The U.K. Advertising Standards Authority (ASA) has upheld a complaint alleging that PepsiCo International Ltd. t/a Naked Juice made antioxidant health claims on its Website that were unauthorized by the EU Register of Nutrition and Health Claims for Foods (the EU Register). According to ASA, Naked Juice argued that health claim guidance issued by the European Commission failed to establish whether the term “antioxidant”“was a specific health claim or a non-specific, general health claim.” As a result, the company considered that the term was a non-specific, general health claim, “and it was therefore permissible to use it, provided it was accompanied by a specific health claim which was authorized on the EU Register” – in this case, specific claims about the Vitamin C contents of the “Green Machine” and “Mango Machine” smoothies singled out in the complaint.

But ASA disagreed with this reasoning, ultimately concluding that both the commission’s and the U.K. Department of Health’s guidance documents “were unequivocal in setting out that a claim that a food contained antioxidants was an example of a health claim which must be authorized on the EU Register.”To this end, ASA ruled that “the claims ‘ANTIOXIDANT’ and ‘ANTIOXIDANT FAMILY’ were not references to a general, non-specific benefit of the product for overall health, but were specific health claims, because the terms ‘antioxidant’ referred to the function of a substance on the body.” It also rejected the claim, “Juice Smoothies loaded with nature’s elite fighting force to defend your body against free radicals (those nasty little molecules that attack your cells and could have an impact on your overall health),” for the same reason.

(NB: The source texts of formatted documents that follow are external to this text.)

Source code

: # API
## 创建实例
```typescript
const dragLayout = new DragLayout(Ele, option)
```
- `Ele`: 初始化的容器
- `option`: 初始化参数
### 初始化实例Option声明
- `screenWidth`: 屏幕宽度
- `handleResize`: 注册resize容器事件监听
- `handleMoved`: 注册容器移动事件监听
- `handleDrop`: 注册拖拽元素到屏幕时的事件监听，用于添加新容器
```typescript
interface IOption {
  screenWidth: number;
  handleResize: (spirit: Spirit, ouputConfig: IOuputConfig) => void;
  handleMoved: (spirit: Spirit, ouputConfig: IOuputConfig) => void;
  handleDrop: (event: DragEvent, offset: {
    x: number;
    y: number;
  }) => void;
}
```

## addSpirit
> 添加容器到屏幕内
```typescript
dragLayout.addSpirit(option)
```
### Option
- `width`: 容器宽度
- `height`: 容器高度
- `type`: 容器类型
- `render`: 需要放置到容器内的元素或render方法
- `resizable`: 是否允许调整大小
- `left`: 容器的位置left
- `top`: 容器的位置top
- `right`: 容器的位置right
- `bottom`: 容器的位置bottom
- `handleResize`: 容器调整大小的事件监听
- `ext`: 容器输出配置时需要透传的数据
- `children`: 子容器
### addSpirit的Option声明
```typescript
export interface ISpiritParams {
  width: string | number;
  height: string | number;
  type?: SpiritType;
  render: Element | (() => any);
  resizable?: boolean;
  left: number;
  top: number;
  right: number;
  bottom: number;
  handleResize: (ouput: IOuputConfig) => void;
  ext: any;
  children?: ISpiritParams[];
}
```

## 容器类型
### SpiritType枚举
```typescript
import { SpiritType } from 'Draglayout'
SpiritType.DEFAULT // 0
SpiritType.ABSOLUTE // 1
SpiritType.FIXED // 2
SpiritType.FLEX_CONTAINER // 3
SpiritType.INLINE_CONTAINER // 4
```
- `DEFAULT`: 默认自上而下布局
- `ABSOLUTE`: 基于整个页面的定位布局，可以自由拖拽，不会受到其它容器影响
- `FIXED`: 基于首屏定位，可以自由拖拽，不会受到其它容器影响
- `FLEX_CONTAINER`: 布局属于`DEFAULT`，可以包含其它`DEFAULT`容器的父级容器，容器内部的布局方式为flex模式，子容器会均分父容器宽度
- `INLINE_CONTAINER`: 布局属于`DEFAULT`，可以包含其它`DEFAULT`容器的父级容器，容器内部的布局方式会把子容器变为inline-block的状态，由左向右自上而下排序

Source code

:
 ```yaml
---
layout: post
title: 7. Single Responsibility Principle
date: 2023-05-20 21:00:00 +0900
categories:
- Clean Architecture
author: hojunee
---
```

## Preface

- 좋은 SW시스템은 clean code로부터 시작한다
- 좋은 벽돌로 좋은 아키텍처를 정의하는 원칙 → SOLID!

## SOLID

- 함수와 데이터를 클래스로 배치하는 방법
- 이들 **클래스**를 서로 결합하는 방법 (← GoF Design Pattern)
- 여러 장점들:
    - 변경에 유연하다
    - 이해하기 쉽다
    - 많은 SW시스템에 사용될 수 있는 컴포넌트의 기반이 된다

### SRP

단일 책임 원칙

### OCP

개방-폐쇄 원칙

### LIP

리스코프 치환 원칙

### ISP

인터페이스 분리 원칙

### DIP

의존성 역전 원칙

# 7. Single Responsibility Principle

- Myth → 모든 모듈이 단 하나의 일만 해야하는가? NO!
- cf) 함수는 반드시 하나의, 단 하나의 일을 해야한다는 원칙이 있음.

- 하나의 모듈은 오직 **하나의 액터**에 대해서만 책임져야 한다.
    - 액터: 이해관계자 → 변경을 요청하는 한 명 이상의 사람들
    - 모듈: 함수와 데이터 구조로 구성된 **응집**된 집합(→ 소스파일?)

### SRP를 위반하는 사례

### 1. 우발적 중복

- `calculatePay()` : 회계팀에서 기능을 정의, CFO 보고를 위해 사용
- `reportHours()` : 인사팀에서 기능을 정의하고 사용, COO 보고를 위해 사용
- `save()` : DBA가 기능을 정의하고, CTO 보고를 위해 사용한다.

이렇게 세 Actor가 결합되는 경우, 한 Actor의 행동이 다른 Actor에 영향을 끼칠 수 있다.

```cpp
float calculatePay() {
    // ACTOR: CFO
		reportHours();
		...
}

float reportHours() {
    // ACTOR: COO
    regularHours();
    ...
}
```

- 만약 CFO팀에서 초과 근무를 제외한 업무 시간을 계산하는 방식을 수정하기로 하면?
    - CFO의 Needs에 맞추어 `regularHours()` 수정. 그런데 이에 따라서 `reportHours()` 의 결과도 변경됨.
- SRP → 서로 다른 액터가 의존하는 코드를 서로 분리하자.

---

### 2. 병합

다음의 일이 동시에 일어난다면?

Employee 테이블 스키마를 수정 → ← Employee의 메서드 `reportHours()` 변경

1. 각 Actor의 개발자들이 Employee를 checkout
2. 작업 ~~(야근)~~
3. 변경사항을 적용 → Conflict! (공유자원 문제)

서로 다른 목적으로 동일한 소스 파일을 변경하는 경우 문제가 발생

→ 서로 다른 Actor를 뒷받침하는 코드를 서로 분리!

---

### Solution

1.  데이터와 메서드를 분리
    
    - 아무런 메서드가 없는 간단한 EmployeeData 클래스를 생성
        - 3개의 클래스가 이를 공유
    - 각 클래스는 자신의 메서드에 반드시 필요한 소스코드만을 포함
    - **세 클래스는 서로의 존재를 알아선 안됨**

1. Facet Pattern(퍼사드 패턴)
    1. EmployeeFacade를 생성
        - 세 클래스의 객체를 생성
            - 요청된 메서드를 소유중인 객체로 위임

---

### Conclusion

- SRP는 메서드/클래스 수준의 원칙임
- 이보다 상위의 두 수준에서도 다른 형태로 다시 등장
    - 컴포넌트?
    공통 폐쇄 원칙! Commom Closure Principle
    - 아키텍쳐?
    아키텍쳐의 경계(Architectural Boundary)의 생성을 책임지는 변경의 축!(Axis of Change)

In addition, ASA took issue with the rewording of Naked Juice’s Vitamin C health claims, noting that the guidance documents cited by Naked Juice “warned against picking sentences or phrases from an EFSA [European Food Safety Authority] opinion when adapting the wording of an authorized claim, because it could increase the risk of changing the meaning of the claim.”The ruling determined that the reworded claims about juice smoothies not only exaggerated the authorized health claims, but related to the product itself rather than a nutrient, substance, food, or food category as required by EFSA. The Website’s antioxidant claims were therefore deemed in breach of adver- tising codes, and Naked Juice was instructed “to ensure that they retained the meaning of, and did not exaggerate, any authorized health claims if they reworded them to aid consumer understanding.”